QB Teddy Bridgewater: On the other hand, a sub-par summer from Lock will open the door for Bridgewater to be the starter, though we’d say he profiles better as the veteran that can come off the bench if needed. There are certainly weapons in place for Bridgewater to put up numbers after a career year in Carolina, and the surprising rushing production carrying over would be another plus for his outlook.
RB Melvin Gordon: Gordon was trending towards being a top-15 option following the departure of Phillip Lindsay, but Denver trading up for North Carolina running back Javonte Williams early in the second round is a drain. That said, the Broncos want to compete in 2021, so if Gordon comes in determined, he can still be in line for 225+ touches in the final year of his deal, and the healthy receivers should open up some running lanes.
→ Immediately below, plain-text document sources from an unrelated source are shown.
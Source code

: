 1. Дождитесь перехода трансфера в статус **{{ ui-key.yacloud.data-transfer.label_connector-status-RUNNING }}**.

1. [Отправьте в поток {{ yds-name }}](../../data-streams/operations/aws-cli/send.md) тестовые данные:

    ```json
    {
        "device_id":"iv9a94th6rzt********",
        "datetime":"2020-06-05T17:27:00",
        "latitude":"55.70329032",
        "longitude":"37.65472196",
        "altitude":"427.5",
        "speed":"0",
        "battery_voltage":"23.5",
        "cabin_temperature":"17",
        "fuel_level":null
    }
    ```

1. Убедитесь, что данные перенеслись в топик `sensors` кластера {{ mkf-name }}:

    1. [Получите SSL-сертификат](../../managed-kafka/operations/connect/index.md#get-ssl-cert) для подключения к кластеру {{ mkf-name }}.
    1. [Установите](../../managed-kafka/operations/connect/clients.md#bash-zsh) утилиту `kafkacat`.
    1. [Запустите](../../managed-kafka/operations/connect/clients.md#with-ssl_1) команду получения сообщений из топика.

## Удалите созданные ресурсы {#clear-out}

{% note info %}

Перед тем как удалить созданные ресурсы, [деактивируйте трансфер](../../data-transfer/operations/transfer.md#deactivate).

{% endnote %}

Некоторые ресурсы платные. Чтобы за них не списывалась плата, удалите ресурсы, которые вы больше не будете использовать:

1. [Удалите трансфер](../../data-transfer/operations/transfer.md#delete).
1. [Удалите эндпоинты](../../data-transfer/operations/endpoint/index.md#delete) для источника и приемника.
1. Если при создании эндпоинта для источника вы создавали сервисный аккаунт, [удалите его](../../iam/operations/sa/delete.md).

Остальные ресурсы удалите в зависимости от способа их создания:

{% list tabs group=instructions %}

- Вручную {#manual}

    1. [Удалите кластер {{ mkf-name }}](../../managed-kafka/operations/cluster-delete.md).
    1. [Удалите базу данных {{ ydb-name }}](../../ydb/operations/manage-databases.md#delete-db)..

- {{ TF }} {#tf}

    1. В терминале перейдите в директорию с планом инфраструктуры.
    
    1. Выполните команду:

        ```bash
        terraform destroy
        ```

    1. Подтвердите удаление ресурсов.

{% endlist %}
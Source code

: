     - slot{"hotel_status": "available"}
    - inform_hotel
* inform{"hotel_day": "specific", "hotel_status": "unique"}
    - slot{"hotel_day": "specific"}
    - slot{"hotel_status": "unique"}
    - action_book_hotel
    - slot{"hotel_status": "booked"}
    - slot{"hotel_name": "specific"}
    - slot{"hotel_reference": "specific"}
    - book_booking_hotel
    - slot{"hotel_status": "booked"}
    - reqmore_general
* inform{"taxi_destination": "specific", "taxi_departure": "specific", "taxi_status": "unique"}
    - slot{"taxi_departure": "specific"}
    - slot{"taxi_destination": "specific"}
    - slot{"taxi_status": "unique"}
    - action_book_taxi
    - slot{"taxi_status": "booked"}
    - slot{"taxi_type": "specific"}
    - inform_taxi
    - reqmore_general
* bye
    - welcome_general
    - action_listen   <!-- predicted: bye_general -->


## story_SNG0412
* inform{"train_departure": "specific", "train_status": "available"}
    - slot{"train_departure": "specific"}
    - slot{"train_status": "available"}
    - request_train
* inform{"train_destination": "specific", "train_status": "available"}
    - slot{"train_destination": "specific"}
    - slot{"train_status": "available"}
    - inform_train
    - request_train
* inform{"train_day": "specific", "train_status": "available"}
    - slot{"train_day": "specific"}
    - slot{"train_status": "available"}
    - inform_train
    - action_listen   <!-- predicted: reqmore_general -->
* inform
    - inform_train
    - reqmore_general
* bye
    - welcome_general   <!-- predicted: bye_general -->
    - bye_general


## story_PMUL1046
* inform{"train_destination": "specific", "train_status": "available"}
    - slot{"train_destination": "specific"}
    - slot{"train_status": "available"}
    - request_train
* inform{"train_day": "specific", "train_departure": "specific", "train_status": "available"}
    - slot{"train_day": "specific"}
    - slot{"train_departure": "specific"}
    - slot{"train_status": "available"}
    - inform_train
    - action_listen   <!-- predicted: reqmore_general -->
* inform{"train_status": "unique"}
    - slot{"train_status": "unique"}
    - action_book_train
RB Javonte Williams: We’d expect Gordon will remain the starter to at least begin the season, but Williams is going to play a lot as a rookie, and there should be enough touches for both runners to contribute on a team that expects to protect leads with a stout defense. Denver’s exceptional run-blocking offensive line and Williams’ underrated all-around game—plus some fumbling issues for Gordon—could lead to strong RB2 value at some point in 2021.
RB Royce Freeman: The Broncos drafting Williams leaves Freeman stuck as the No. 3 back, and he won’t start the season with significant redraft value barring injury. In 16 games last season, Freeman handled just 47 touches and failed to find the end zone.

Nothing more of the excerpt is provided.